Cette polémique est sans fin, car nos rues, nos places et nos parcs regorgent de milliers de statues de chefs politiques et militaires à qui notre époque peut en effet tout reprocher, à commencer par la mort de leurs prochains — car oui, la guerre fait des morts. Mais aussi des gestes et des paroles qui, à l’aune de la morale contemporaine, font d’eux des monstres. Faut-il nettoyer l’espace public de toute représentation d’hommes ou de femmes possédant une part d’ombre ? Faut-il leur substituer des personnes irréprochables ? Mais si oui, lesquelles ? Et surtout, qui en décide ? Au nom de quoi, de quelle valeur, de quelle autorité incontestable ? La tâche n’est pas immense, elle est impossible. Tant de victimes ou de héros auront été aussi des bourreaux. Clovis et Vercingétorix ? Ils massacraient avec allégresse leurs ennemis. Tel chef protestant, victime des exactions des Guise et de la Ligue ? On trouvera à son actif des massacres de catholiques. Danton ? Un prévaricateur. Robespierre, au prétexte qu’il œuvra pour l’abolition de l’esclavage (février 1794) ? Ce serait faire fi de son discours du 17 novembre 1793 où, à l’occasion de son Rapport sur la politique extérieure, il justifiait l’élimination des Girondins abolitionnistes en des termes où on chercherait en vain quelque tendresse pour les Noirs et les esclaves : « La même faction qui voulait réduire tous les pauvres à la condition d’hilotes et soumettre le peuple à l’aristocratie des riches, voulait en un instant affranchir et armer tous les nègres pour détruire nos colonies. » François Mitterrand ? Il était d’extrême droite dans sa jeunesse, protégeait Bousquet et fut décoré de la francisque par le maréchal Pétain. À ce propos, sait-on que les dernières rues portant le nom du chef de l’État français n’ont été débaptisées qu’il y a dix ans — à Tremblois-lès-Carignan (Ardennes), Parpeville (Aisne) et Dernancourt (Somme) ?

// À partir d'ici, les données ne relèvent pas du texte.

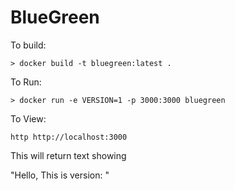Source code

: BlueGreen 
=========

To build:

`> docker build -t bluegreen:latest .`

To Run:

`> docker run -e VERSION=1 -p 3000:3000 bluegreen`

To View:

`http http://localhost:3000`

This will return text showing 

"Hello, This is version: <VERSION>"

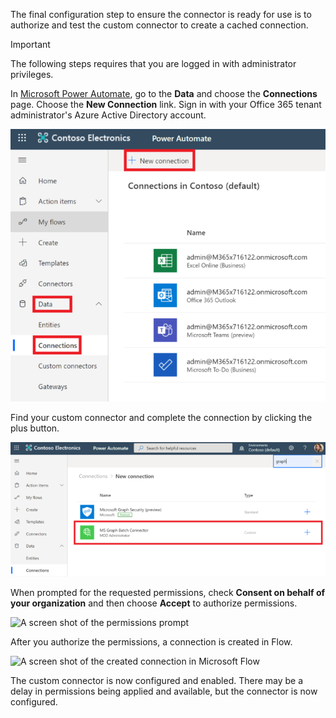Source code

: <!-- markdownlint-disable MD002 MD041 -->

The final configuration step to ensure the connector is ready for use is to authorize and test the custom connector to create a cached connection.

> [!IMPORTANT]
> The following steps requires that you are logged in with administrator privileges.

In [Microsoft Power Automate](https://flow.microsoft.com), go to the **Data** and choose the **Connections** page. Choose the **New Connection** link. Sign in with your Office 365 tenant administrator's Azure Active Directory account.

![A screen shot of the permissions prompt](./images/CustomConnector-7.png)

Find your custom connector and complete the connection by clicking the plus button.

![A screen shot of the permissions prompt](./images/CustomConnector-8.png)

When prompted for the requested permissions, check **Consent on behalf of your organization** and then choose **Accept** to authorize permissions.

![A screen shot of the permissions prompt](./images/flow-conn8.png)

After you authorize the permissions, a connection is created in Flow.

![A screen shot of the created connection in Microsoft Flow](./images/flow-conn9.png)

The custom connector is now configured and enabled. There may be a delay in permissions being applied and available, but the connector is now configured.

Car non, l’histoire n’est pas manichéenne, elle est complexe, dans la mesure où ceux qui la font sont des hommes, traversés de contradictions, de paradoxes, d’accès de violence et de bienveillance, de vices et de vertus. Raison pour laquelle aucune des grandes figures déjà honorées par l’érection d’une statue au cours des décennies et des siècles passés n’échapperait aux promoteurs d’une histoire écrite non avec un grand H, mais avec une grande hache. Même ceux qu’on croirait au-dessus de tout soupçon.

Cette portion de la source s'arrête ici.